BEGIN

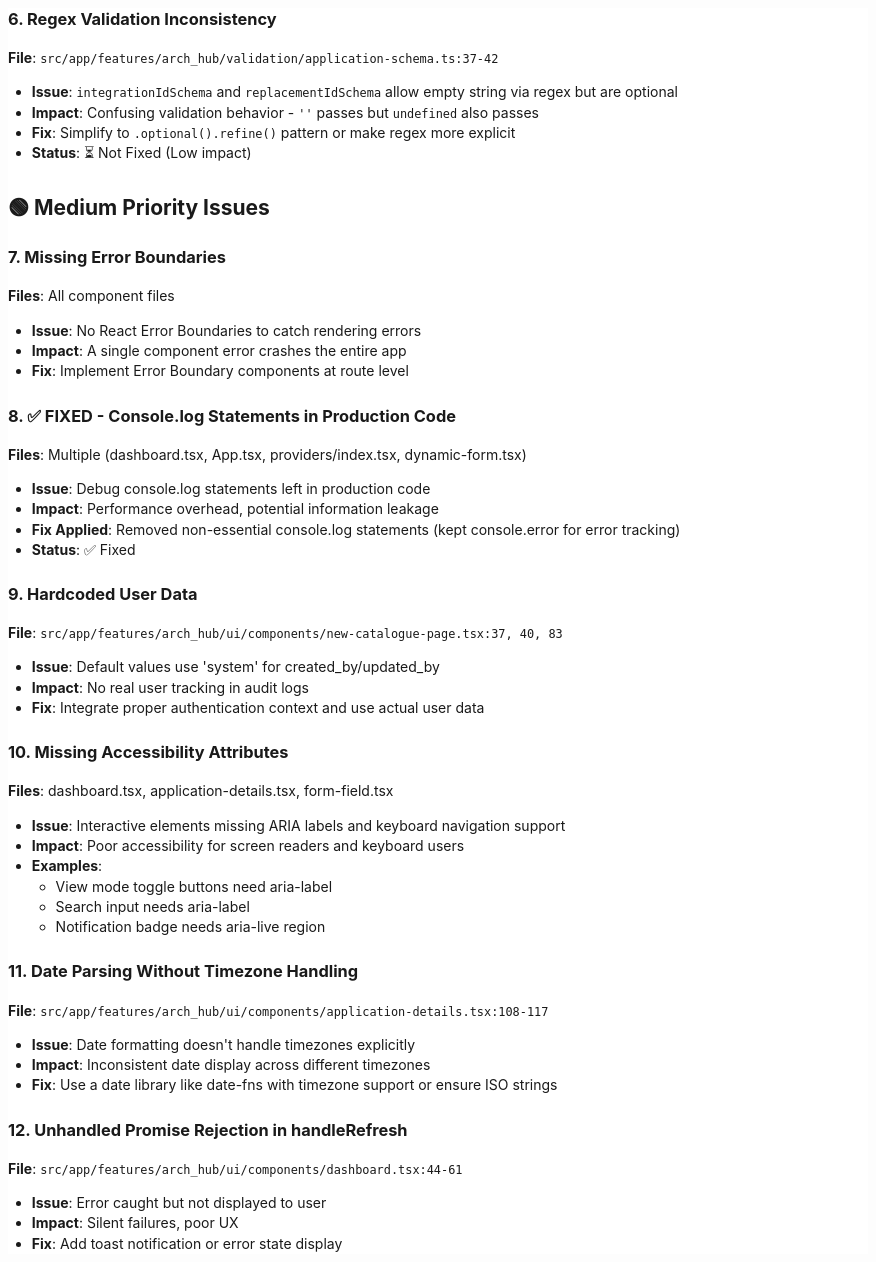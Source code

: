 ### 6. Regex Validation Inconsistency
**File**: `src/app/features/arch_hub/validation/application-schema.ts:37-42`
- **Issue**: `integrationIdSchema` and `replacementIdSchema` allow empty string via regex but are optional
- **Impact**: Confusing validation behavior - `''` passes but `undefined` also passes
- **Fix**: Simplify to `.optional().refine()` pattern or make regex more explicit
- **Status**: ⏳ Not Fixed (Low impact)

## 🟢 Medium Priority Issues

### 7. Missing Error Boundaries
**Files**: All component files
- **Issue**: No React Error Boundaries to catch rendering errors
- **Impact**: A single component error crashes the entire app
- **Fix**: Implement Error Boundary components at route level

### 8. ✅ FIXED - Console.log Statements in Production Code
**Files**: Multiple (dashboard.tsx, App.tsx, providers/index.tsx, dynamic-form.tsx)
- **Issue**: Debug console.log statements left in production code
- **Impact**: Performance overhead, potential information leakage
- **Fix Applied**: Removed non-essential console.log statements (kept console.error for error tracking)
- **Status**: ✅ Fixed

### 9. Hardcoded User Data
**File**: `src/app/features/arch_hub/ui/components/new-catalogue-page.tsx:37, 40, 83`
- **Issue**: Default values use 'system' for created_by/updated_by
- **Impact**: No real user tracking in audit logs
- **Fix**: Integrate proper authentication context and use actual user data

### 10. Missing Accessibility Attributes
**Files**: dashboard.tsx, application-details.tsx, form-field.tsx
- **Issue**: Interactive elements missing ARIA labels and keyboard navigation support
- **Impact**: Poor accessibility for screen readers and keyboard users
- **Examples**:
  - View mode toggle buttons need aria-label
  - Search input needs aria-label
  - Notification badge needs aria-live region

### 11. Date Parsing Without Timezone Handling
**File**: `src/app/features/arch_hub/ui/components/application-details.tsx:108-117`
- **Issue**: Date formatting doesn't handle timezones explicitly
- **Impact**: Inconsistent date display across different timezones
- **Fix**: Use a date library like date-fns with timezone support or ensure ISO strings

### 12. Unhandled Promise Rejection in handleRefresh
**File**: `src/app/features/arch_hub/ui/components/dashboard.tsx:44-61`
- **Issue**: Error caught but not displayed to user
- **Impact**: Silent failures, poor UX
- **Fix**: Add toast notification or error state display

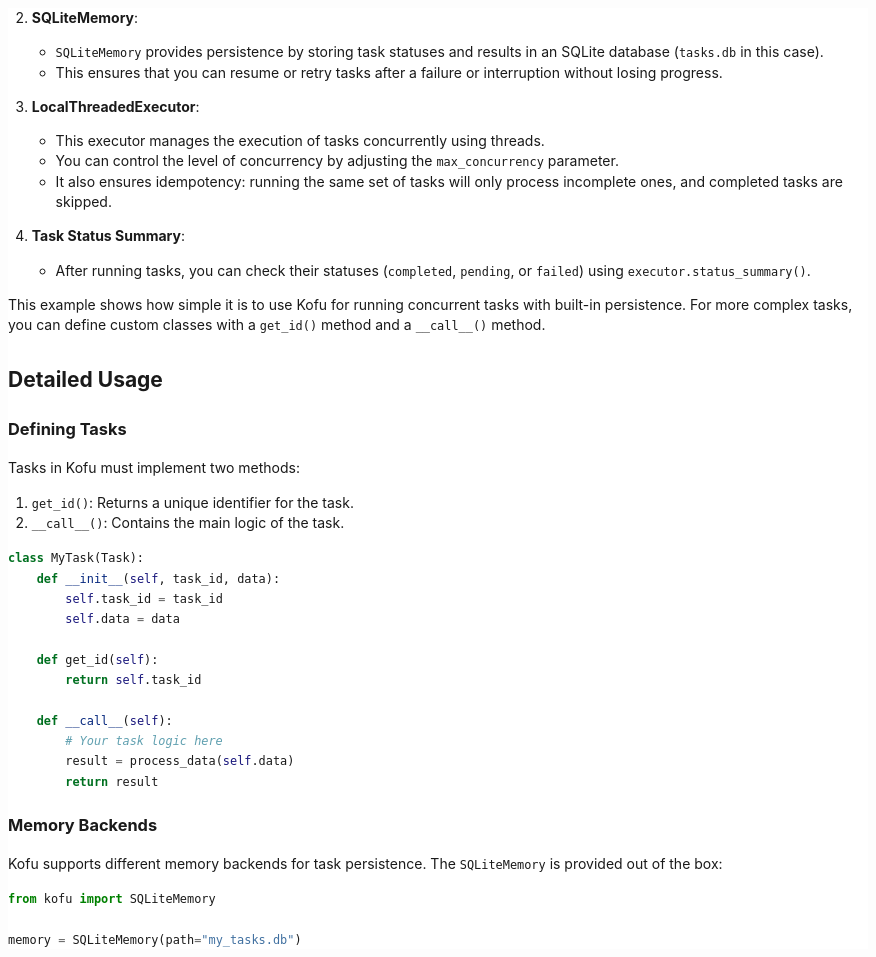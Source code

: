 2. **SQLiteMemory**:
   - `SQLiteMemory` provides persistence by storing task statuses and results in an SQLite database (`tasks.db` in this case).
   - This ensures that you can resume or retry tasks after a failure or interruption without losing progress.

3. **LocalThreadedExecutor**:
   - This executor manages the execution of tasks concurrently using threads.
   - You can control the level of concurrency by adjusting the `max_concurrency` parameter.
   - It also ensures idempotency: running the same set of tasks will only process incomplete ones, and completed tasks are skipped.

4. **Task Status Summary**:
   - After running tasks, you can check their statuses (`completed`, `pending`, or `failed`) using `executor.status_summary()`.

This example shows how simple it is to use Kofu for running concurrent tasks with built-in persistence. For more complex tasks, you can define custom classes with a `get_id()` method and a `__call__()` method.

## Detailed Usage

### Defining Tasks

Tasks in Kofu must implement two methods:

1. `get_id()`: Returns a unique identifier for the task.
2. `__call__()`: Contains the main logic of the task.

```python
class MyTask(Task):
    def __init__(self, task_id, data):
        self.task_id = task_id
        self.data = data

    def get_id(self):
        return self.task_id

    def __call__(self):
        # Your task logic here
        result = process_data(self.data)
        return result
```

### Memory Backends

Kofu supports different memory backends for task persistence. The `SQLiteMemory` is provided out of the box:

```python
from kofu import SQLiteMemory

memory = SQLiteMemory(path="my_tasks.db")
```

END

Begin with the first line of the entries above and write out each line exactly, ending with the line containing "- **Impact**: A". Leave out pictures.

Source code

: ### 6. Regex Validation Inconsistency
**File**: `src/app/features/arch_hub/validation/application-schema.ts:37-42`
- **Issue**: `integrationIdSchema` and `replacementIdSchema` allow empty string via regex but are optional
- **Impact**: Confusing validation behavior - `''` passes but `undefined` also passes
- **Fix**: Simplify to `.optional().refine()` pattern or make regex more explicit
- **Status**: ⏳ Not Fixed (Low impact)

## 🟢 Medium Priority Issues

### 7. Missing Error Boundaries
**Files**: All component files
- **Issue**: No React Error Boundaries to catch rendering errors
- **Impact**: A single component error crashes the entire app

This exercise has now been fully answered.